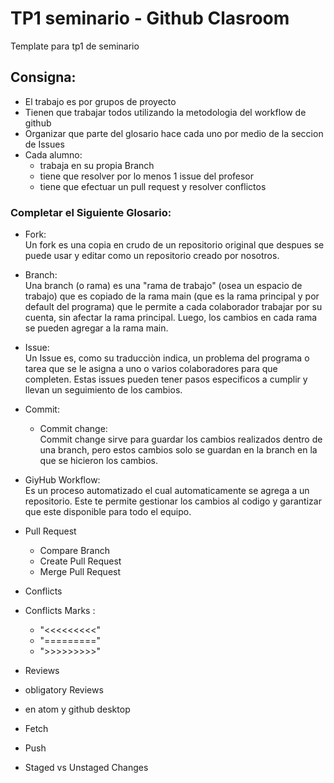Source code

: # TP1 seminario - Github Clasroom
 Template para tp1 de seminario

 ## Consigna:
 * El trabajo es por grupos de proyecto
 * Tienen que trabajar todos utilizando la metodologia del workflow de github
 * Organizar que parte del glosario hace cada uno por medio de la seccion de Issues
 * Cada alumno:
    * trabaja en su propia Branch
    * tiene que resolver por lo menos 1 issue del profesor
    * tiene que efectuar un pull request y resolver conflictos

 ### Completar el Siguiente Glosario:
 * Fork: <br>
 Un fork es una copia en crudo de un repositorio original que despues se puede usar y editar como un repositorio creado por nosotros.
 * Branch: <br>
 Una branch (o rama) es una "rama de trabajo" (osea un espacio de trabajo) que es copiado de la rama main (que es la rama principal y por default del programa) que le permite a cada colaborador trabajar por su cuenta, sin afectar la rama principal. Luego, los cambios en cada rama se pueden agregar a la rama main.
 * Issue: <br>
 Un Issue es, como su traducciòn indica, un problema del programa o tarea que se le asigna a uno o varios colaboradores para que completen. Estas issues pueden tener pasos especificos a cumplir y llevan un seguimiento de los cambios.
 * Commit: <br>
   * Commit change: <br>
   Commit change sirve para guardar los cambios realizados dentro de una branch, pero estos cambios solo se guardan en la branch en la que se hicieron los cambios.
 * GiyHub Workflow: <br>
 Es un proceso automatizado el cual automaticamente se agrega a un repositorio. Este te permite gestionar los cambios al codigo y garantizar que este disponible para todo el equipo.
 * Pull Request
   * Compare Branch
   * Create Pull Request
   * Merge Pull Request
 * Conflicts
  * Conflicts Marks :
    * "<<<<<<<<<"
    * "========="
    * ">>>>>>>>>"

 * Reviews
  * obligatory Reviews
 * en atom y github desktop
  * Fetch
  * Push
  * Staged vs Unstaged Changes




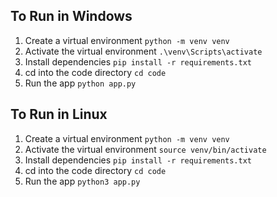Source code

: ## To Run in Windows

1. Create a virtual environment `python -m venv venv`
2. Activate the virtual environment `.\venv\Scripts\activate`
3. Install dependencies `pip install -r requirements.txt`
4. cd into the code directory `cd code`
5. Run the app `python app.py`

## To Run in Linux

1. Create a virtual environment `python -m venv venv`
2. Activate the virtual environment `source venv/bin/activate`
3. Install dependencies `pip install -r requirements.txt`
4. cd into the code directory `cd code`
5. Run the app `python3 app.py`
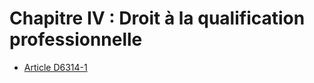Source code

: # Chapitre IV : Droit à la qualification professionnelle

* [Article D6314-1](./LEGIARTI000018523307.md)
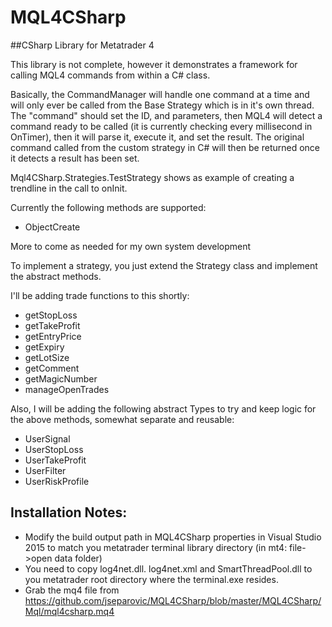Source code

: # MQL4CSharp
##CSharp Library for Metatrader 4

This library is not complete, however it demonstrates a framework for calling MQL4 commands from within a C# class.

Basically, the CommandManager will handle one command at a time and will only ever be called from the Base Strategy which is in it's own thread.
The "command" should set the ID, and parameters, then MQL4 will detect a command ready to be called (it is currently checking every millisecond in OnTimer), then it will parse it, execute it, and set the result.
The original command called from the custom strategy in C# will then be returned once it detects a result has been set.

Mql4CSharp.Strategies.TestStrategy shows as example of creating a trendline in the call to onInit.

Currently the following methods are supported:
  - ObjectCreate
  
More to come as needed for my own system development

To implement a strategy, you just extend the Strategy class and implement the abstract methods.

I'll be adding trade functions to this shortly:
  - getStopLoss
  - getTakeProfit
  - getEntryPrice
  - getExpiry
  - getLotSize
  - getComment
  - getMagicNumber
  - manageOpenTrades
  
Also, I will be adding the following abstract Types to try and keep logic for the above methods, somewhat separate and reusable:
  - UserSignal
  - UserStopLoss
  - UserTakeProfit
  - UserFilter
  - UserRiskProfile
  

## Installation Notes:
- Modify the build output path in MQL4CSharp properties in Visual Studio 2015 to match you metatrader terminal library directory (in mt4: file->open data folder)
- You need to copy log4net.dll. log4net.xml and SmartThreadPool.dll to you metatrader root directory where the terminal.exe resides.
- Grab the mq4 file from https://github.com/jseparovic/MQL4CSharp/blob/master/MQL4CSharp/Mql/mql4csharp.mq4
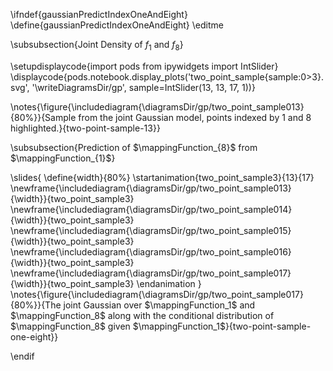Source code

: \ifndef{gaussianPredictIndexOneAndEight}
\define{gaussianPredictIndexOneAndEight}
\editme

\subsubsection{Joint Density of $f_1$ and $f_8$}

\setupdisplaycode{import pods
from ipywidgets import IntSlider}
\displaycode{pods.notebook.display_plots('two_point_sample{sample:0>3}.svg', 
                            '\writeDiagramsDir/gp', 
							sample=IntSlider(13, 13, 17, 1))}
							
\notes{\figure{\includediagram{\diagramsDir/gp/two_point_sample013}{80%}}{Sample from the joint Gaussian model, points indexed by 1 and 8 highlighted.}{two-point-sample-13}}

\subsubsection{Prediction of $\mappingFunction_{8}$ from $\mappingFunction_{1}$}

\slides{
\define{width}{80%}
\startanimation{two_point_sample3}{13}{17}
\newframe{\includediagram{\diagramsDir/gp/two_point_sample013}{\width}}{two_point_sample3}
\newframe{\includediagram{\diagramsDir/gp/two_point_sample014}{\width}}{two_point_sample3}
\newframe{\includediagram{\diagramsDir/gp/two_point_sample015}{\width}}{two_point_sample3}
\newframe{\includediagram{\diagramsDir/gp/two_point_sample016}{\width}}{two_point_sample3}
\newframe{\includediagram{\diagramsDir/gp/two_point_sample017}{\width}}{two_point_sample3}
\endanimation
}
\notes{\figure{\includediagram{\diagramsDir/gp/two_point_sample017}{80%}}{The joint Gaussian over $\mappingFunction_1$ and $\mappingFunction_8$ along with the conditional distribution of $\mappingFunction_8$ given $\mappingFunction_1$}{two-point-sample-one-eight}}

\endif
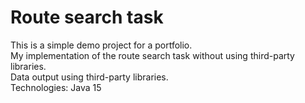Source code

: # Route search task
This is a simple demo project for a portfolio.<br>
My implementation of the route search task without using third-party libraries.<br>
Data output using third-party libraries.<br>
Technologies: Java 15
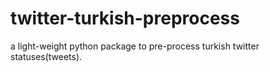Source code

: # twitter-turkish-preprocess

a light-weight python package to pre-process turkish twitter statuses(tweets).
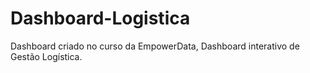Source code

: # Dashboard-Logistica
Dashboard criado no curso da EmpowerData, Dashboard interativo de Gestão Logística.
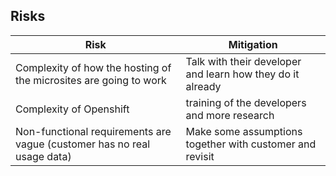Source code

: ## Risks
| Risk                                                                    | Mitigation                                            |
|-------------------------------------------------------------------------|---------------------------------------------------------|
| Complexity of how the hosting of the microsites are going to work       | Talk with their developer and learn how they do it already|
| Complexity of Openshift                                                 | training of the developers and more research            |
| Non-functional requirements are vague (customer has no real usage data) | Make some assumptions together with customer and revisit|
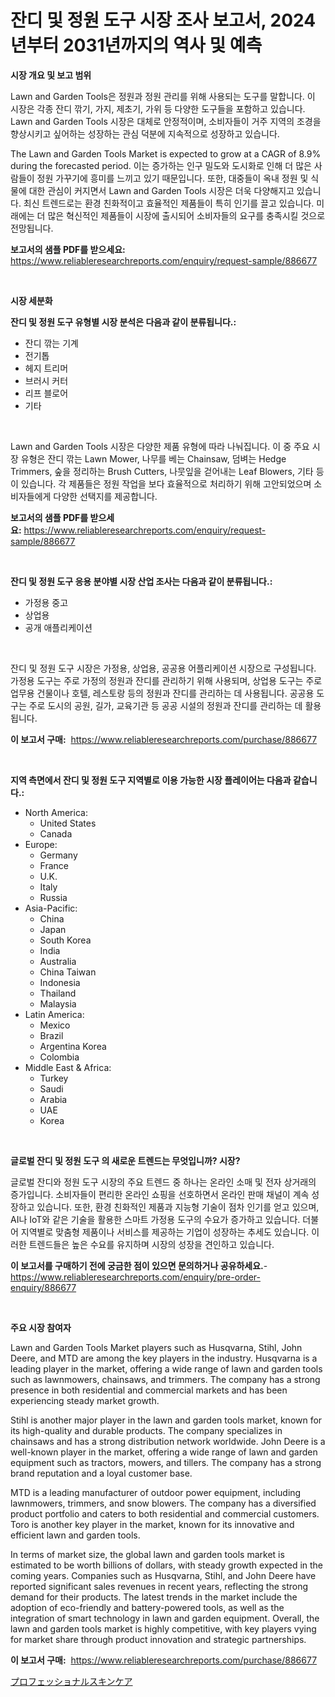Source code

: <p><h1>잔디 및 정원 도구 시장 조사 보고서, 2024년부터 2031년까지의 역사 및 예측</h1></p><p><strong>시장 개요 및 보고 범위</strong></p>
<p><p>Lawn and Garden Tools은 정원과 정원 관리를 위해 사용되는 도구를 말합니다. 이 시장은 각종 잔디 깎기, 가지, 제초기, 가위 등 다양한 도구들을 포함하고 있습니다. Lawn and Garden Tools 시장은 대체로 안정적이며, 소비자들이 거주 지역의 조경을 향상시키고 싶어하는 성장하는 관심 덕분에 지속적으로 성장하고 있습니다.</p><p>The Lawn and Garden Tools Market is expected to grow at a CAGR of 8.9% during the forecasted period. 이는 증가하는 인구 밀도와 도시화로 인해 더 많은 사람들이 정원 가꾸기에 흥미를 느끼고 있기 때문입니다. 또한, 대중들이 옥내 정원 및 식물에 대한 관심이 커지면서 Lawn and Garden Tools 시장은 더욱 다양해지고 있습니다. 최신 트렌드로는 환경 친화적이고 효율적인 제품들이 특히 인기를 끌고 있습니다. 미래에는 더 많은 혁신적인 제품들이 시장에 출시되어 소비자들의 요구를 충족시킬 것으로 전망됩니다.</p></p>
<p><strong>보고서의 샘플 PDF를 받으세요:</strong> <a href="https://www.reliableresearchreports.com/enquiry/request-sample/886677">https://www.reliableresearchreports.com/enquiry/request-sample/886677</a></p>
<p>&nbsp;</p>
<p><strong>시장 세분화</strong></p>
<p><strong>잔디 및 정원 도구 유형별 시장 분석은 다음과 같이 분류됩니다.:</strong></p>
<p><ul><li>잔디 깎는 기계</li><li>전기톱</li><li>헤지 트리머</li><li>브러시 커터</li><li>리프 블로어</li><li>기타</li></ul></p>
<p>&nbsp;</p>
<p><p>Lawn and Garden Tools 시장은 다양한 제품 유형에 따라 나눠집니다. 이 중 주요 시장 유형은 잔디 깎는 Lawn Mower, 나무를 베는 Chainsaw, 덤벼는 Hedge Trimmers, 숲을 정리하는 Brush Cutters, 나뭇잎을 걷어내는 Leaf Blowers, 기타 등이 있습니다. 각 제품들은 정원 작업을 보다 효율적으로 처리하기 위해 고안되었으며 소비자들에게 다양한 선택지를 제공합니다.</p></p>
<p><strong>보고서의 샘플 PDF를 받으세요:</strong>&nbsp;<a href="https://www.reliableresearchreports.com/enquiry/request-sample/886677">https://www.reliableresearchreports.com/enquiry/request-sample/886677</a></p>
<p>&nbsp;</p>
<p><strong> 잔디 및 정원 도구 응용 분야별 시장 산업 조사는 다음과 같이 분류됩니다.:</strong></p>
<p><ul><li>가정용 중고</li><li>상업용</li><li>공개 애플리케이션</li></ul></p>
<p>&nbsp;</p>
<p><p>잔디 및 정원 도구 시장은 가정용, 상업용, 공공용 어플리케이션 시장으로 구성됩니다. 가정용 도구는 주로 가정의 정원과 잔디를 관리하기 위해 사용되며, 상업용 도구는 주로 업무용 건물이나 호텔, 레스토랑 등의 정원과 잔디를 관리하는 데 사용됩니다. 공공용 도구는 주로 도시의 공원, 길가, 교육기관 등 공공 시설의 정원과 잔디를 관리하는 데 활용됩니다.</p></p>
<p><strong>이 보고서 구매:</strong>&nbsp; <a href="https://www.reliableresearchreports.com/purchase/886677">https://www.reliableresearchreports.com/purchase/886677</a></p>
<p>&nbsp;</p>
<p><strong>지역 측면에서 잔디 및 정원 도구 지역별로 이용 가능한 시장 플레이어는 다음과 같습니다.:</strong></p>
<p><ul>
    <li>
        North America:
        <ul>
            <li>United States</li>
            <li>Canada</li>
        </ul>
    </li>
    <li>
        Europe:
        <ul>
            <li>Germany</li>
            <li>France</li>
            <li>U.K.</li>
            <li>Italy</li>
            <li>Russia</li>
        </ul>
    </li>
    <li>
        Asia-Pacific:
        <ul>
            <li>China</li>
            <li>Japan</li>
            <li>South Korea</li>
            <li>India</li>
            <li>Australia</li>
            <li>China Taiwan</li>
            <li>Indonesia</li>
            <li>Thailand</li>
            <li>Malaysia</li>
        </ul>
    </li>
    <li>
        Latin America:
        <ul>
            <li>Mexico</li>
            <li>Brazil</li>
            <li>Argentina Korea</li>
            <li>Colombia</li>
        </ul>
    </li>
    <li>
        Middle East & Africa:
        <ul>
            <li>Turkey</li>
            <li>Saudi</li>
            <li>Arabia</li>
            <li>UAE</li>
            <li>Korea</li>
        </ul>
    </li>
    </ul></p>
<p>&nbsp;</p>
<p><strong>글로벌 잔디 및 정원 도구 의 새로운 트렌드는 무엇입니까? 시장?</strong></p>
<p><p>글로벌 잔디와 정원 도구 시장의 주요 트렌드 중 하나는 온라인 소매 및 전자 상거래의 증가입니다. 소비자들이 편리한 온라인 쇼핑을 선호하면서 온라인 판매 채널이 계속 성장하고 있습니다. 또한, 환경 친화적인 제품과 지능형 기술이 점차 인기를 얻고 있으며, AI나 IoT와 같은 기술을 활용한 스마트 가정용 도구의 수요가 증가하고 있습니다. 더불어 지역별로 맞춤형 제품이나 서비스를 제공하는 기업이 성장하는 추세도 있습니다. 이러한 트렌드들은 높은 수요를 유지하며 시장의 성장을 견인하고 있습니다.</p></p>
<p><strong>이 보고서를 구매하기 전에 궁금한 점이 있으면 문의하거나 공유하세요.</strong>- <a href="https://www.reliableresearchreports.com/enquiry/pre-order-enquiry/886677">https://www.reliableresearchreports.com/enquiry/pre-order-enquiry/886677</a></p>
<p>&nbsp;</p>
<p><strong>주요 시장 참여자</strong></p>
<p><p>Lawn and Garden Tools Market players such as Husqvarna, Stihl, John Deere, and MTD are among the key players in the industry. Husqvarna is a leading player in the market, offering a wide range of lawn and garden tools such as lawnmowers, chainsaws, and trimmers. The company has a strong presence in both residential and commercial markets and has been experiencing steady market growth.</p><p>Stihl is another major player in the lawn and garden tools market, known for its high-quality and durable products. The company specializes in chainsaws and has a strong distribution network worldwide. John Deere is a well-known player in the market, offering a wide range of lawn and garden equipment such as tractors, mowers, and tillers. The company has a strong brand reputation and a loyal customer base.</p><p>MTD is a leading manufacturer of outdoor power equipment, including lawnmowers, trimmers, and snow blowers. The company has a diversified product portfolio and caters to both residential and commercial customers. Toro is another key player in the market, known for its innovative and efficient lawn and garden tools.</p><p>In terms of market size, the global lawn and garden tools market is estimated to be worth billions of dollars, with steady growth expected in the coming years. Companies such as Husqvarna, Stihl, and John Deere have reported significant sales revenues in recent years, reflecting the strong demand for their products. The latest trends in the market include the adoption of eco-friendly and battery-powered tools, as well as the integration of smart technology in lawn and garden equipment. Overall, the lawn and garden tools market is highly competitive, with key players vying for market share through product innovation and strategic partnerships.</p></p>
<p><strong>이 보고서 구매:</strong>&nbsp;&nbsp;<a href="https://www.reliableresearchreports.com/purchase/886677">https://www.reliableresearchreports.com/purchase/886677</a></p>
<p><p><a href="https://github.com/Sophiaard2003/Market-Research-Report-List-1/blob/main/389190017410.md">プロフェッショナルスキンケア</a></p></p>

* **PROMPT**
In how many lines of the material does the string "Dashboard" appear? Reply with the number only.

* **WRITTEN REPLY**
2